Quick inexpensive trick to remove rust stains from ceiling. Spray with a 50% bleach to water solution. Let sit a bit. Blot dry with paper towels. Try a few times letting the solution sit longer.

Otherwise for a repaint, use Kil-Z to prime the spotted areas as someone reccomended.


----------



## Green Giant (May 13, 2009)

Go, how did you discover the leak? Did you see it upstairs at the source, or did you see it when it started to cause stains? If it's when the stains appeared, get yourself a Drill, long drill bit(1/4-1/2" diameter) and a plastic cup. Put the bit through the bottom of the cup, so the cup is resting on the end of the drill, then proceed and drill a hole through the sheet rock at the stain. After you drill the hole, you will be able to tell if theres an excess amount of water and how much needs to be removed if anything. If theres no water damage, you can just go over the hole with spackle just like it was an ordinary nail hole. 

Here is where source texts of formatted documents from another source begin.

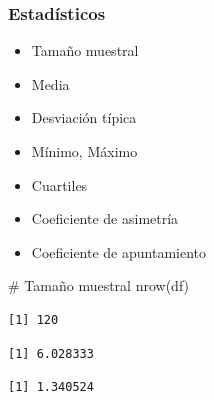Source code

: \documentclass[
  a4paper,
]{scrreport}
\newenvironment{Shaded}{\begin{snugshade}}{\end{snugshade}}
\newcommand{\AttributeTok}[1]{\textcolor[rgb]{0.40,0.45,0.13}{#1}}
\newcommand{\CommentTok}[1]{\textcolor[rgb]{0.37,0.37,0.37}{#1}}
\newcommand{\ConstantTok}[1]{\textcolor[rgb]{0.56,0.35,0.01}{#1}}
\newcommand{\FunctionTok}[1]{\textcolor[rgb]{0.28,0.35,0.67}{#1}}
\newcommand{\NormalTok}[1]{\textcolor[rgb]{0.00,0.23,0.31}{#1}}
\newcommand{\SpecialCharTok}[1]{\textcolor[rgb]{0.37,0.37,0.37}{#1}}
\providecommand{\tightlist}{%
  \setlength{\itemsep}{0pt}\setlength{\parskip}{0pt}}\usepackage{longtable,booktabs,array}
\theoremstyle{definition}
\theoremstyle{definition}
\theoremstyle{remark}
\begin{document}
\hypertarget{estaduxedsticos}{%
\subsubsection{Estadísticos}\label{estaduxedsticos}}

\begin{itemize}
\tightlist
\item
  Tamaño muestral
\item
  Media
\item
  Desviación típica
\item
  Mínimo, Máximo
\item
  Cuartiles
\item
  Coeficiente de asimetría
\item
  Coeficiente de apuntamiento
\end{itemize}

\begin{Shaded}
\begin{Highlighting}[]
\CommentTok{\# Tamaño muestral}
\FunctionTok{nrow}\NormalTok{(df)}
\end{Highlighting}
\end{Shaded}

\begin{verbatim}
[1] 120
\end{verbatim}

\begin{Shaded}
\end{Shaded}

\begin{verbatim}
[1] 6.028333
\end{verbatim}

\begin{Shaded}
\end{Shaded}

\begin{verbatim}
[1] 1.340524
\end{verbatim}

\begin{Shaded}
\end{Shaded}
\end{document}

I once had a drop ceiling and there was water stain in the tile. When taking the tile out to change it, got hit with what felt like a shower. The cup around the bit will protect the drill from getting soaked if there is a puddle of water just sitting up there. 

If this is second floor, and you have attic access, check through there so u can see mold issues.


----------



## Go4EVA! (Aug 21, 2009)

Thanks Green Giant -- great idea with the cup over the drill bit!

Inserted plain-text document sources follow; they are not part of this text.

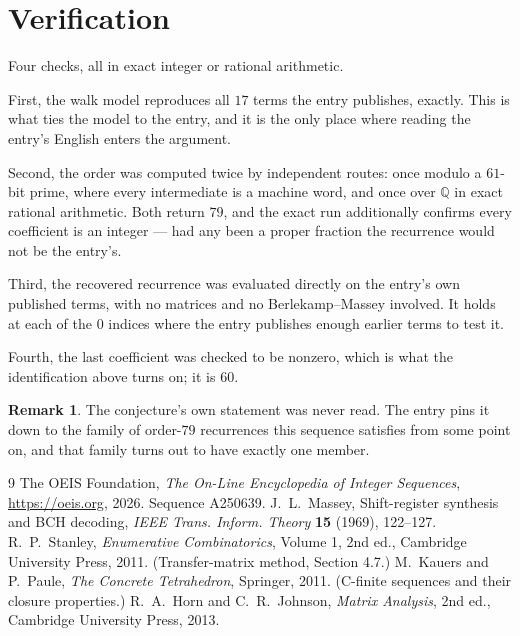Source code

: \documentclass[11pt,a4paper]{article}
\theoremstyle{plain}
\theoremstyle{definition}
\newtheorem{remark}[theorem]{Remark}
\begin{document}
\section{Verification}

Four checks, all in exact integer or rational arithmetic.

First, the walk model reproduces all $17$ terms the entry publishes, exactly. This is
what ties the model to the entry, and it is the only place where reading the entry's English
enters the argument.

Second, the order was computed twice by independent routes: once modulo a $61$-bit prime, where
every intermediate is a machine word, and once over $\mathbb{Q}$ in exact rational arithmetic.
Both return $79$, and the exact run additionally confirms every coefficient is an integer
--- had any been a proper fraction the recurrence would not be the entry's.

Third, the recovered recurrence was evaluated directly on the entry's own published terms, with
no matrices and no Berlekamp--Massey involved. It holds at each of the $0$ indices where
the entry publishes enough earlier terms to test it.

Fourth, the last coefficient was checked to be nonzero, which is what the identification above
turns on; it is $60$.

\begin{remark}
The conjecture's own statement was never read. The entry pins it down to the family of
order-$79$ recurrences this sequence satisfies from some point on, and that family turns
out to have exactly one member.
\end{remark}

\begin{thebibliography}{9}
 The OEIS Foundation, \emph{The On-Line Encyclopedia of Integer
Sequences}, \url{https://oeis.org}, 2026. Sequence A250639.
 J.~L.~Massey, Shift-register synthesis and BCH decoding, \emph{IEEE
Trans. Inform. Theory} \textbf{15} (1969), 122--127.
 R.~P.~Stanley, \emph{Enumerative Combinatorics}, Volume 1, 2nd ed.,
Cambridge University Press, 2011. (Transfer-matrix method, Section 4.7.)
 M.~Kauers and P.~Paule, \emph{The Concrete Tetrahedron}, Springer, 2011.
(C-finite sequences and their closure properties.)
 R.~A.~Horn and C.~R.~Johnson, \emph{Matrix Analysis}, 2nd ed., Cambridge
University Press, 2013.
\end{thebibliography}
\end{document}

My wife discovered the leak when she spotted the stains and "heard" a very faint dripping sound in the ceiling -- unfortunately, we did not catch it at the source. She called me at work, and I had her shut down the A/C system immediately. The A/C drain line has been repaired (unclogged), and all systems seem to operating/draining normally now.

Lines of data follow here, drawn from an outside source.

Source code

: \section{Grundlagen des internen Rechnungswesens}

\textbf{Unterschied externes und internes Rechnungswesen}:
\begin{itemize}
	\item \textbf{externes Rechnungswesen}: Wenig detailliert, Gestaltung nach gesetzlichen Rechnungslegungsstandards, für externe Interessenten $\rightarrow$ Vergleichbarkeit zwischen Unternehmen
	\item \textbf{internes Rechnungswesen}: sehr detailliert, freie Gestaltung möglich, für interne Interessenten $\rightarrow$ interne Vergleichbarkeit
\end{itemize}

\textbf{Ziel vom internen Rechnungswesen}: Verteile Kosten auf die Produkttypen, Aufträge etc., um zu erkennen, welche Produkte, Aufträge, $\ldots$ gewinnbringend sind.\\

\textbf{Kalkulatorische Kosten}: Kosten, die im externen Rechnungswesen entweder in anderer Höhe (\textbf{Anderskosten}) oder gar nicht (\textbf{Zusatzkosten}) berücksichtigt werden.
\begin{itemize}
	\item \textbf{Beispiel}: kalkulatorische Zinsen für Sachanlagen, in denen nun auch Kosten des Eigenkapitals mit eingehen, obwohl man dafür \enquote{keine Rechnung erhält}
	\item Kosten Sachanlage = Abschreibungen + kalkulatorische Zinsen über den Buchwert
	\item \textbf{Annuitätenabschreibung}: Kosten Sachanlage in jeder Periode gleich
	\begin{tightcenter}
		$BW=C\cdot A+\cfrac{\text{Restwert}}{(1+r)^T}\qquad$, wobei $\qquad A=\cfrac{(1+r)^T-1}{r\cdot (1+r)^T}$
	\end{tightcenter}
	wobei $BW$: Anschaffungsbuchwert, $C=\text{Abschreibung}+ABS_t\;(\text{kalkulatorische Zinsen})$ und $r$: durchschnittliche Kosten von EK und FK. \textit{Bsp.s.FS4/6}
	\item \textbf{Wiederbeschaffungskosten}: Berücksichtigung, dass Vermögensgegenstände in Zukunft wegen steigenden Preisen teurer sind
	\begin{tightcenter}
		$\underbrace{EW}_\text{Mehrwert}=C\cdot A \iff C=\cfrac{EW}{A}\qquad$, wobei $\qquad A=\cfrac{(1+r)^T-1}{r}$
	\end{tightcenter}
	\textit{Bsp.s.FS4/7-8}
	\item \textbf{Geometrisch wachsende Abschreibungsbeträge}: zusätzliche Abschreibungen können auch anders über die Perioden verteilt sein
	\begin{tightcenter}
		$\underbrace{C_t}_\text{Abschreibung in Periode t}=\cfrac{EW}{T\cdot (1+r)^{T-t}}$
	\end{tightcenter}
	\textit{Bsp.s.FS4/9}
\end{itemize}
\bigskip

Sorry for the lousy pictures, but "approximately where" would you suggest I drill?

A DIY buddy of mine also suggested Kilz primer + paint, but I'd feel better if I could at least "check" the space between the first floor ceiling and the upstairs flooring. (Am I being too paranoid?)

Thanks again to all for the expert advice!


----------



## Bud Cline (Mar 12, 2006)

Don't go drilling no holes in your ceiling for God's sake. If that ceiling was holding water you would know it by now because the ceiling would be on the floor. There is no harm done there. Use any pigmented shellac to cover the stain then paint the entire ceiling. Why would you think you would have to do anything to/with the texture? I'm not seeing anything wrong with the texture. There is no real harm there, clean it up and forget it until it happens again.

Now, what makes you think there is mold?:whistling2:


----------



## Go4EVA! (Aug 21, 2009)

Thanks for the advice Bud. My comment about the texture was intended to mean that I'd certainly prefer NOT to rip out any sheetrock, and then struggle with matching the texture afterwards - sorry for the confusion. From what I've read, it takes a longer, sustained, presence of water to harbor the growth of mold, so I think I'm leaning toward a solution as you described - Kilz primer, paint, and see if that does the trick. Best regards to all!


----------



## bjbatlanta (Jul 16, 2008)

If you have attic access, pull the insulation back and look for and signs of mold and treat from above if necessary. As stated by others, the KILZ or shellac on the spots and a repaint will take care of the stained areas....


----------